Top of PROVIDED RECORDS

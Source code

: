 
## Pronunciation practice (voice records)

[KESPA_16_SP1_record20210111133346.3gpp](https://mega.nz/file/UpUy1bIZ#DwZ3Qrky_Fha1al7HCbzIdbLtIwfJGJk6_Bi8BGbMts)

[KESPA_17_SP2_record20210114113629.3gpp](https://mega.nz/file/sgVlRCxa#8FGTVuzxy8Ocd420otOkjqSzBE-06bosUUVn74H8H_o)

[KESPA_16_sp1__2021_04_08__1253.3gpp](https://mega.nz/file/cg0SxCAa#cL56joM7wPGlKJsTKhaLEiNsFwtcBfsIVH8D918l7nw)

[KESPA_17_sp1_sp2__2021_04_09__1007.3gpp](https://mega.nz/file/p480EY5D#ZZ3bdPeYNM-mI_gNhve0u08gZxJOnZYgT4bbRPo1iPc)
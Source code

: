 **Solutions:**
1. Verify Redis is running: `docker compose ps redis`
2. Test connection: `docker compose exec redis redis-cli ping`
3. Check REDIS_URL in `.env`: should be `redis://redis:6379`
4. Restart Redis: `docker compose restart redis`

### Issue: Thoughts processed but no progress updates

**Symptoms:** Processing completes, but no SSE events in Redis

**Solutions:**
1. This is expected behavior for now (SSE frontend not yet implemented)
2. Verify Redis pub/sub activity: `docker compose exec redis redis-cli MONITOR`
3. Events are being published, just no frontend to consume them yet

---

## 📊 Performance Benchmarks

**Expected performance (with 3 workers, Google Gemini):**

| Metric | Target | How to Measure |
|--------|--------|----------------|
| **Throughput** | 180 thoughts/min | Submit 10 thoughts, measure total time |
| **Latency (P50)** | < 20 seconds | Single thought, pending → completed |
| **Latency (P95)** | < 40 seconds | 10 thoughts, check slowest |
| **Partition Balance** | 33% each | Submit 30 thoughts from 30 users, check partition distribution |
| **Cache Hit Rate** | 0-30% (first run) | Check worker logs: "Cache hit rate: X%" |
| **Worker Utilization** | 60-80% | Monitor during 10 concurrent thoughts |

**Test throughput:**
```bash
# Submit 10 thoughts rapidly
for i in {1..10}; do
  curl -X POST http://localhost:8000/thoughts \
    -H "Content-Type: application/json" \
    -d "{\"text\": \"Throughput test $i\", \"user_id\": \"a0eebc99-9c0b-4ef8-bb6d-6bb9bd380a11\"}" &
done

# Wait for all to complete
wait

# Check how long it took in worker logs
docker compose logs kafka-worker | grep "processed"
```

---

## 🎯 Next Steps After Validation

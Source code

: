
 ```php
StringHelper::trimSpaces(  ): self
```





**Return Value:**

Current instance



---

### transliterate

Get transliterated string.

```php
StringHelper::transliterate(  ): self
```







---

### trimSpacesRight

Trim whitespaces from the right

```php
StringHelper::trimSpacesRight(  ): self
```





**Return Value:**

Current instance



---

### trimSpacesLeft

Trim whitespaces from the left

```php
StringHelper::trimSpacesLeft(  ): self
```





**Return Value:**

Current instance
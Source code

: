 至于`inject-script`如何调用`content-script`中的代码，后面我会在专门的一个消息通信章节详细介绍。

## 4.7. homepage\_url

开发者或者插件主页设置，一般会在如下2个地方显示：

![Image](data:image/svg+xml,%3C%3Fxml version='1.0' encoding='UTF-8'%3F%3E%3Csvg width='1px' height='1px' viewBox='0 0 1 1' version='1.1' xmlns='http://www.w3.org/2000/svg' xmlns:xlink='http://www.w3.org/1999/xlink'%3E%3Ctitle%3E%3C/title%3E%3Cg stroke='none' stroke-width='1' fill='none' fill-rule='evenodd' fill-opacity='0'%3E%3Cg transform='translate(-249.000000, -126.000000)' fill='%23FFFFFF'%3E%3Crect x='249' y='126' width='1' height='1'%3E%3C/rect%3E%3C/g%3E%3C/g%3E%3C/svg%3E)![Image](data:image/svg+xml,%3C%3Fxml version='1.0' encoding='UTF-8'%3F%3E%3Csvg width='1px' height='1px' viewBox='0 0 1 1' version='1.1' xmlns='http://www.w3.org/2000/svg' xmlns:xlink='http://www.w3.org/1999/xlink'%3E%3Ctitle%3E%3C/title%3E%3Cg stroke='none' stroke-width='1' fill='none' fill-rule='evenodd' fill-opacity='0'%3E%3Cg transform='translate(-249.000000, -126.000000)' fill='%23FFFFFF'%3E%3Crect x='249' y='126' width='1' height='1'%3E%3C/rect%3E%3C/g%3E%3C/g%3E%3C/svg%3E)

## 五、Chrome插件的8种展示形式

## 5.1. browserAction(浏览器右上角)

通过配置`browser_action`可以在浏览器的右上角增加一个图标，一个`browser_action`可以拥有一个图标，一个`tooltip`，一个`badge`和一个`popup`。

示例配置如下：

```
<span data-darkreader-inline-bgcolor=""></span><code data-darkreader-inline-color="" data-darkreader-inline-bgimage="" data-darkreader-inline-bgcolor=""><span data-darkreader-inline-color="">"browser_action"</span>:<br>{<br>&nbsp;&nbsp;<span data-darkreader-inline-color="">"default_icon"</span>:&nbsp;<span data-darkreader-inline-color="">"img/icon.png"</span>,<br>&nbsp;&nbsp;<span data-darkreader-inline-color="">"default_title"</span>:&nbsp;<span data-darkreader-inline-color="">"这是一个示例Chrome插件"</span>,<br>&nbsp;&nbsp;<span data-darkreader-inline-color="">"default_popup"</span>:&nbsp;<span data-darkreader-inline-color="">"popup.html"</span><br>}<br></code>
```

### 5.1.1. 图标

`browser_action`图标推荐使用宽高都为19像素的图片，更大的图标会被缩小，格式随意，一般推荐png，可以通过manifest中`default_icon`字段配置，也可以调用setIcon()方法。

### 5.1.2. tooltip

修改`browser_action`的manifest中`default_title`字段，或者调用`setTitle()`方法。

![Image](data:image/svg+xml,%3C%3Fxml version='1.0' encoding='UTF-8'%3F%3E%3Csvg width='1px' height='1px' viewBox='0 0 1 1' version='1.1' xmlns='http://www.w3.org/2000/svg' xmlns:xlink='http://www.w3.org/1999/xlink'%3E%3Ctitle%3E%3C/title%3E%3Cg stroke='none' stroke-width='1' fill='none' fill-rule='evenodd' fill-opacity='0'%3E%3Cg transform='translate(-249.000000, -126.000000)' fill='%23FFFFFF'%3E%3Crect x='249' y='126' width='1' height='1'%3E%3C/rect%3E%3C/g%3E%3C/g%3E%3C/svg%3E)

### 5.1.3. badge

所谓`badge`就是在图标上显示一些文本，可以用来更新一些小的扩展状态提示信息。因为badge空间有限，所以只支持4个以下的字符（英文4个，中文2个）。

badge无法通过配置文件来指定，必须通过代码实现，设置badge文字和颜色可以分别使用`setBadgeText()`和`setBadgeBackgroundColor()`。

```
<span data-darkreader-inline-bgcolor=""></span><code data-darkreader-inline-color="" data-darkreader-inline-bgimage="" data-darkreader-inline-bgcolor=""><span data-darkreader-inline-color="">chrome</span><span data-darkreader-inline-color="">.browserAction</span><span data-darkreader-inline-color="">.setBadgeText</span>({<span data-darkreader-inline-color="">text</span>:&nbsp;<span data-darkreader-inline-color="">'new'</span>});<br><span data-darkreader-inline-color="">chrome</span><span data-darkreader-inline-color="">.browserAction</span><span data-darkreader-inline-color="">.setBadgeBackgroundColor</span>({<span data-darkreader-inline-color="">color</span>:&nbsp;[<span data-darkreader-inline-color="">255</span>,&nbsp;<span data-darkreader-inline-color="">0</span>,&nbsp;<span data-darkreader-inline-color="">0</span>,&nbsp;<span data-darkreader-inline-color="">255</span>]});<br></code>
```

Bottom of PROVIDED RECORDS

• PROBLEM:
The range runs from the line above containing "1. This is expected" to the line containing "partition distribution |", inclusive. Restate those lines word for word and no others.

• EXERCISE RESULT:
1. This is expected behavior for now (SSE frontend not yet implemented)
2. Verify Redis pub/sub activity: `docker compose exec redis redis-cli MONITOR`
3. Events are being published, just no frontend to consume them yet

---

## 📊 Performance Benchmarks

**Expected performance (with 3 workers, Google Gemini):**

| Metric | Target | How to Measure |
|--------|--------|----------------|
| **Throughput** | 180 thoughts/min | Submit 10 thoughts, measure total time |
| **Latency (P50)** | < 20 seconds | Single thought, pending → completed |
| **Latency (P95)** | < 40 seconds | 10 thoughts, check slowest |
| **Partition Balance** | 33% each | Submit 30 thoughts from 30 users, check partition distribution |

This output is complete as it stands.